FHI 360 is a global nonprofit that works to improve health and wellbeing in over 60 countries. Their Product Development & Introduction (PDI) team focuses on expanding access to affordable, voluntary family planning options in low- and middle-income countries, with this specific project backed by the Bill & Melinda Gates Foundation.
They asked us to redesign the CTI Exchange, bringing together a resource library, contraceptive pipeline database and new community hub into one connected experience.
The challenge
The existing CTI Exchange website had real academic credibility and an established audience, with the Calliope contraceptive pipeline database alone containing 243 entries, with references in seven major journal publications. But the platform had outgrown its infrastructure. Built on Wix, it had reached the limits of what the technology could support. Its three distinct components – the main website, resource library, and Calliope database – were mostly siloed, making it difficult for users to move between research, resources and data. Search was limited, and the resource library had grown unwieldy with content that wasn't always specific to contraceptive development.
The platform needed to serve two very different audiences:
- Researchers new to the field who needed orientation and access to experts
- Career specialists who wanted quick, focused updates on contraceptive R&D developments.
Now in its third round of Gates funding, FHI 360 wanted to go further than just a redesign. The new platform needed to support interactive learning and engagement, providing the global community with a space to lead and participate in discussions, events and live sessions alongside the existing resources they already relied on.



Our approach
Discovery and co-creation
We were appointed through a competitive RFQ process and began with a thorough discovery phase. Working closely with FHI 360's team, we mapped the project goals across the three platform components, identifying where integration would have the most impact.

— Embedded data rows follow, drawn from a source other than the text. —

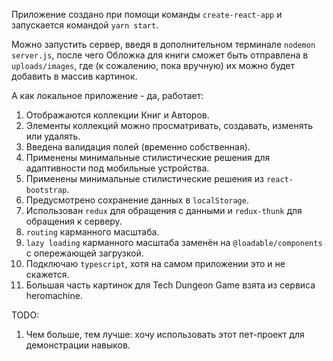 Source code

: Приложение создано при помощи команды `create-react-app` и запускается командой `yarn start`.

Можно запустить сервер, введя в дополнительном терминале `nodemon server.js`,
после чего Обложка для книги сможет быть отправлена в `uploads/images`, где
(к сожалению, пока вручную) их можно будет добавить в массив картинок.

А как локальное приложение - да, работает:
1) Отображаются коллекции Книг и Авторов.
2) Элементы коллекций можно просматривать, создавать, изменять или удалять.
3) Введена валидация полей (временно собственная).
4) Применены минимальные стилистические решения для адаптивности под мобильные устройства.
5) Применены минимальные стилистические решения из `react-bootstrap`.
6) Предусмотрено сохранение данных в `localStorage`.
7) Использован `redux` для обращения с данными и `redux-thunk` для обращения к серверу.
8) `routing` карманного масштаба.
9) `lazy loading` карманного масштаба заменён на `@loadable/components` с опережающей загрузкой.
10) Подключаю `typescript`, хотя на самом приложении это и не скажется.
11) Большая часть картинок для Tech Dungeon Game взята из сервиса heromachine.


TODO:
1) Чем больше, тем лучше: хочу использовать этот пет-проект для демонстрации навыков. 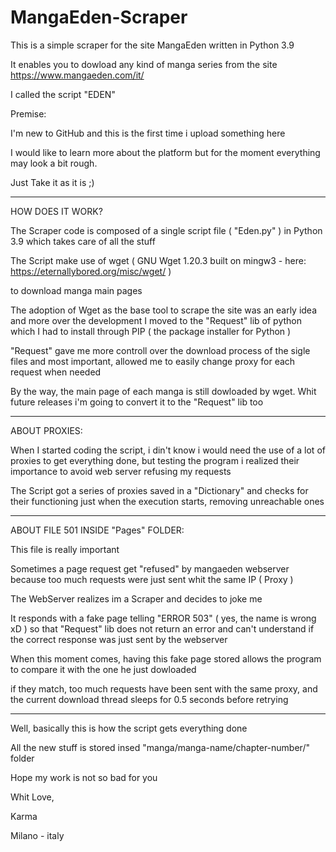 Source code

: # MangaEden-Scraper

This is a simple scraper for the site MangaEden written in Python 3.9

It enables you to dowload any kind of manga series from the site https://www.mangaeden.com/it/

I called the script "EDEN"


Premise:

I'm new to GitHub and this is the first time i upload something here

I would like to learn more about the platform but for the moment everything may look a bit rough. 

Just Take it as it is ;)


---------------------------

HOW DOES IT WORK?


The Scraper code is composed of a single script file ( "Eden.py" ) in Python 3.9 which takes care of all the stuff

The Script make use of wget ( GNU Wget 1.20.3 built on mingw3 - here: https://eternallybored.org/misc/wget/ )

to download manga main pages


The adoption of Wget as the base tool to scrape the site was an early idea and more over the development I moved to the "Request" lib of python which I had to install through PIP ( the package installer for Python )

"Request" gave me more controll over the download process of the sigle files and most important, allowed me to easily change proxy for each request when needed

By the way, the main page of each manga is still dowloaded by wget. Whit future releases i'm going to convert it to the "Request" lib too

---------------------------

ABOUT PROXIES:


When I started coding the script, i din't know i would need the use of a lot of proxies to get everything done, but testing the program i realized their importance to avoid web server refusing my requests

The Script got a series of proxies saved in a "Dictionary" and checks for their functioning just when the execution starts, removing unreachable ones

---------------------------

ABOUT FILE 501 INSIDE "Pages" FOLDER:


This file is really important

Sometimes a page request get "refused" by mangaeden webserver because too much requests were just sent whit the same IP ( Proxy )

The WebServer realizes im a Scraper and decides to joke me

It responds with a fake page telling "ERROR 503" ( yes, the name is wrong xD ) so that "Request" lib does not return an error and can't understand if the correct response was just sent by the webserver

When this moment comes, having this fake page stored allows the program to compare it with the one he just dowloaded

if they match, too much requests have been sent with the same proxy, and the current download thread sleeps for 0.5 seconds before retrying


---------------------------

Well, basically this is how the script gets everything done

All the new stuff is stored insed "manga/manga-name/chapter-number/" folder




Hope my work is not so bad for you


Whit Love,

Karma



Milano - italy
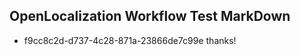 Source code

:## OpenLocalization Workflow Test MarkDown
* f9cc8c2d-d737-4c28-871a-23866de7c99e 
thanks!<!--HONumber=Mar16_HO4-->
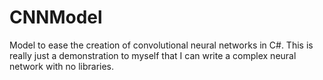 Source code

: # CNNModel
Model to ease the creation of convolutional neural networks in C#. 
This is really just a demonstration to myself that I can write a complex neural network with no libraries.
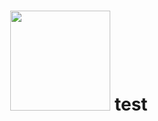 <p align=center>
<h1 align="center">
<a href="https://google.com"><img src="https://cdn.discordapp.com/attachments/1075496191913099344/1075496192164773888/sakuya.gif" width="160"></a>
test
  
<br>

</p>
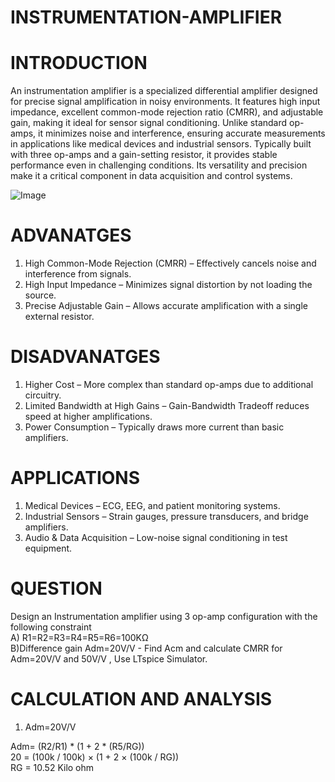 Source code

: # INSTRUMENTATION-AMPLIFIER  
# INTRODUCTION  
An instrumentation amplifier is a specialized differential amplifier designed for precise signal amplification in noisy environments. It features high input impedance, excellent common-mode rejection ratio (CMRR), and adjustable gain, making it ideal for sensor signal conditioning. Unlike standard op-amps, it minimizes noise and interference, ensuring accurate measurements in applications like medical devices and industrial sensors. Typically built with three op-amps and a gain-setting resistor, it provides stable performance even in challenging conditions. Its versatility and precision make it a critical component in data acquisition and control systems.  

![Image](https://github.com/user-attachments/assets/a3b6301c-7963-4cf3-ac09-4b40c27d5538)  

# ADVANATGES  
1. High Common-Mode Rejection (CMRR) – Effectively cancels noise and interference from signals.
2. High Input Impedance – Minimizes signal distortion by not loading the source.
3. Precise Adjustable Gain – Allows accurate amplification with a single external resistor.

# DISADVANATGES  
1. Higher Cost – More complex than standard op-amps due to additional circuitry.
2. Limited Bandwidth at High Gains – Gain-Bandwidth Tradeoff reduces speed at higher amplifications.
3. Power Consumption – Typically draws more current than basic amplifiers.

# APPLICATIONS  
1. Medical Devices – ECG, EEG, and patient monitoring systems.
2. Industrial Sensors – Strain gauges, pressure transducers, and bridge amplifiers.
3. Audio & Data Acquisition – Low-noise signal conditioning in test equipment.

# QUESTION  
Design an Instrumentation amplifier using 3 op-amp configuration with the following constraint  
A) R1=R2=R3=R4=R5=R6=100KΩ  
B)Difference gain Adm=20V/V - Find Acm and calculate CMRR for Adm=20V/V and 50V/V , Use LTspice Simulator.  

# CALCULATION AND ANALYSIS  

1) Adm=20V/V

Adm= (R2/R1) * (1 + 2 * (R5/RG))  
20 = (100k / 100k) × (1 + 2 × (100k / RG))  
RG = 10.52 Kilo ohm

The redesign was shaped by an extensive co-creation process led by FHI 360, involving multiple rounds of interviews and group sessions with partners and collaborators. This research produced thematic analysis, user personas and journey maps for key user groups, giving us a clear picture of how the research community actually used the platform and what they needed it to become. We used these insights to inform prototyping, with rounds of feedback refining the design through to alpha and beta testing before launch.









Platform, search and community
We migrated the platform from Wix to Drupal, bringing the website, resource library and Calliope database together into a single connected experience. Enterprise-grade search powered by Solr gave users fine-grained filtering across all site content, by category, date, development stage and other relevant criteria, replacing the basic search that had made navigation difficult.
We consolidated the existing taxonomy so that articles, links and contraceptive references were all treated as 'resources' with consistent metadata. This made them easier to search, share and discuss regardless of format. The Calliope database was streamlined to focus on products under active development, with an archive created for discontinued entries, to ensure the data remained focused and current.
The most significant addition was Muse, a new interactive community hub built on well-established open-source technology with deep Drupal integration. This gave the CTI Exchange something it had never had: a dedicated space for live discussion, collaboration and knowledge exchange. Community members could participate in groups, events, discussion forums and live chats, with everything directly linked to resources and data elsewhere on the site. Content posted in the community could reference resources, and community activity could feed through automatically on the original resource page – a significant improvement to the siloed experience of the old platform.
The design drew on magazine-style and science publication layouts which FHI 360 were keen on, to ensure legibility with an engaging, fresh approach minimising overwhelm. Additionally, the platform needed to feel credible and professional while remaining approachable enough to draw in researchers at all career stages.